第2話 かあちゃを探しに魔の山へ(6)
「ぼくは、おねしょやおもらしを大失敗しちゃっても、かあちゃがいつもやさしくしてくれるぞ!」
柿五郎はお母さんがいつもやさしいので、妖怪たちに自分のおねしょやおもらしの大失敗が知れ渡っていても気にすることはありません。しかし、柿五郎がおねしょやおもらしを気にしていないと言っても、森の中から聞こえる声の不気味さに相変わらず足が震えています。
それを見透かすかのように、怪しげな声が笑い声とともに森の中から再び聞こえてきました。
「ふひひひひ! この魔の山では、わしの仲間である幽霊や妖怪がどこかに潜んでいるぞ……」
「うわっ、わわっ……。やっぱり、本当にお化けや幽霊がいるの……」
柿五郎は、魔の山に幽霊や妖怪がいることにかなりおびえています。いくらお母さんを探したいという思いがあっても、柿五郎は大嫌いな幽霊や妖怪という言葉を聞いただけで、森の中になかなか足を踏み入れることができません。
「まあ、この森の中に入るかどうかはお前次第だけどね。わしの仲間である妖怪や幽霊の前で、お前がおしっこやうんちを大失敗するのを今から楽しみにしているぞ、ふひひひひ!」
「んぐぐぐ……。ぼくは、絶対にかあちゃを必ず見つけるからな!」
森の中からは、妖怪や幽霊の前で柿五郎のおもらしの大失敗を楽しみにしているという不気味な笑い声が聞こえてきました。これを聞いた柿五郎は、魔の山には行ってお母さんを見つけると強がった表情で言いました。
柿五郎は、すぐに深い森の中へ踏み入れることにしました。しかし、そこは魔の山といわれる通り、周りを見渡しても不気味さが漂っています。
「早くかあちゃを見つけたいけど……。ここに幽霊やお化けが出たら本当に恐いよ……」
柿五郎は、相変わらず妖怪や幽霊が出てくるかもしれないとしきりにおびえ続けています。しかも、森の中は大きな木々と草が生い茂っているのでかなり歩きづらそうです。

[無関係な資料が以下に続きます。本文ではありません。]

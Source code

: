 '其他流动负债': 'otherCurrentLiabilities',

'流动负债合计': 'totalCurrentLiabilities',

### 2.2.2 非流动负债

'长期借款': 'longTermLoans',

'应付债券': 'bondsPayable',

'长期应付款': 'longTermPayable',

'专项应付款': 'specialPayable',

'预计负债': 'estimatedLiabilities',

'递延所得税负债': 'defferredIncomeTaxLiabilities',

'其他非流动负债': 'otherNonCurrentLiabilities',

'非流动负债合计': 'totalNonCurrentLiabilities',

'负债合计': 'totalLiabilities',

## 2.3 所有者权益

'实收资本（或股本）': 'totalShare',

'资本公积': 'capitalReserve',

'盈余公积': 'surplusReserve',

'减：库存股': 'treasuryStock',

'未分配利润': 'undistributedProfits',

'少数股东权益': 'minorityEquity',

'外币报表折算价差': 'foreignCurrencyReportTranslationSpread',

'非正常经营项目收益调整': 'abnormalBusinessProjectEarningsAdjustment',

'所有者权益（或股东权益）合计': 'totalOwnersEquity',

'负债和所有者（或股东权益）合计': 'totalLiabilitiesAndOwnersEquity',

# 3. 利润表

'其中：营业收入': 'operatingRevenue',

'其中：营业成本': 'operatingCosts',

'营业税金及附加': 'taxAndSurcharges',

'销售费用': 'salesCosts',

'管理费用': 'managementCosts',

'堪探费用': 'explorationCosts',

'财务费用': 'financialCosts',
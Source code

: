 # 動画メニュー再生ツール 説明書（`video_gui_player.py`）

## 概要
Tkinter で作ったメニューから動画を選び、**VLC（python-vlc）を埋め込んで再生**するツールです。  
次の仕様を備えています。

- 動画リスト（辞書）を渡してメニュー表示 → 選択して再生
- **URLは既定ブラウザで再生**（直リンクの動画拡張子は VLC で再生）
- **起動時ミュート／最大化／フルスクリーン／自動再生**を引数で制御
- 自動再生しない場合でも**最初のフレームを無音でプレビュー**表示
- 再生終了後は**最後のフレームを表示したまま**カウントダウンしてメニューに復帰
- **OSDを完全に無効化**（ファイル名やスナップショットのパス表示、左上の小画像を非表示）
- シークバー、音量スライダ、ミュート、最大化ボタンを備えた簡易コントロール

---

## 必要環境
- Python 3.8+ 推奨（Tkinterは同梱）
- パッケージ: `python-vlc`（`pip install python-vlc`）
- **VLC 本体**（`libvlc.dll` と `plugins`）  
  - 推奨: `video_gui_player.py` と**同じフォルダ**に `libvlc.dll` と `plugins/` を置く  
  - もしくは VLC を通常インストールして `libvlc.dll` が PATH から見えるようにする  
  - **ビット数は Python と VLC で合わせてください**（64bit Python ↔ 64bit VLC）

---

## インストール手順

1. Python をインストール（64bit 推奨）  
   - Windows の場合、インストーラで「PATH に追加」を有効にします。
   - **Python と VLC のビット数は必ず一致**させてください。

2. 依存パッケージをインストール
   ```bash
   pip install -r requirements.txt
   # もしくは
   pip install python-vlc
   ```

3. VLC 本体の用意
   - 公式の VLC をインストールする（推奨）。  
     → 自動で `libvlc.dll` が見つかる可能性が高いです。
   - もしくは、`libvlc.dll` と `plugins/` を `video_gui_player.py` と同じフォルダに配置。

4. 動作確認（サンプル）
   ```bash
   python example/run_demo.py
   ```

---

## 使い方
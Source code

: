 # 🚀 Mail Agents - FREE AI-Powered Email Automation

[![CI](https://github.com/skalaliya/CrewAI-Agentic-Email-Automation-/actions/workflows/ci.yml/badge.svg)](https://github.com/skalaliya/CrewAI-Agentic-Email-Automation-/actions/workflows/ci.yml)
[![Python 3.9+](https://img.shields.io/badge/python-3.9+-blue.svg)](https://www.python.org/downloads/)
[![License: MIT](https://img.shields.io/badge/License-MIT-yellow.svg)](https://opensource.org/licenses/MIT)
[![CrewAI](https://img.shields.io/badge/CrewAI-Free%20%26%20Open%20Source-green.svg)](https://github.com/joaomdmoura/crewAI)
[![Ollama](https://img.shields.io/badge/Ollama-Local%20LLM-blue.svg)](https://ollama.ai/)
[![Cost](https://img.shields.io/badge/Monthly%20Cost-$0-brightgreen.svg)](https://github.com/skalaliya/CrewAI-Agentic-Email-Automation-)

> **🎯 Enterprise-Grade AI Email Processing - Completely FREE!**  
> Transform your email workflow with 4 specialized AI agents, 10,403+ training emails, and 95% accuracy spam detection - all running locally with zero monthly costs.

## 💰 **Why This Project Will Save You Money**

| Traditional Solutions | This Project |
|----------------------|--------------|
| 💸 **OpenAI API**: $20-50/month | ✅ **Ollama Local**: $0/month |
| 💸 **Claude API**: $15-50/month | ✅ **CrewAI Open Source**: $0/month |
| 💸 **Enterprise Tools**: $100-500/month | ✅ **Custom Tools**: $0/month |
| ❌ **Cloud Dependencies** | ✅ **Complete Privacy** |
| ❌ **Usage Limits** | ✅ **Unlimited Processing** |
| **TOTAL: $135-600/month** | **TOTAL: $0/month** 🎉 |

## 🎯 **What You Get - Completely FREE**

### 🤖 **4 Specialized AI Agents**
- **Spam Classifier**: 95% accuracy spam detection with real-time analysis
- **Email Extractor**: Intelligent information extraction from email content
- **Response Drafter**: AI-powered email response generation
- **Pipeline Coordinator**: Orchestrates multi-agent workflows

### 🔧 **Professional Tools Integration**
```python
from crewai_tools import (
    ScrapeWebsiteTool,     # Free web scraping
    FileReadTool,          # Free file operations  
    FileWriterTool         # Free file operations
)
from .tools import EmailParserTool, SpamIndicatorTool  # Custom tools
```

すると、柿五郎が歩いている目の前に、いきなり何か光るようなものが突然現しました。
「うわあっ、目の前に妖怪が……。妖怪が出たあ……」
柿五郎は目の前に現れた光るものを見た瞬間、あまりの恐さに尻餅をついておびえています。そのとき、目の前に光っていたものから人間らしき姿が現れました。それは、敬太と同じくらいの年齢らしき子供の姿です。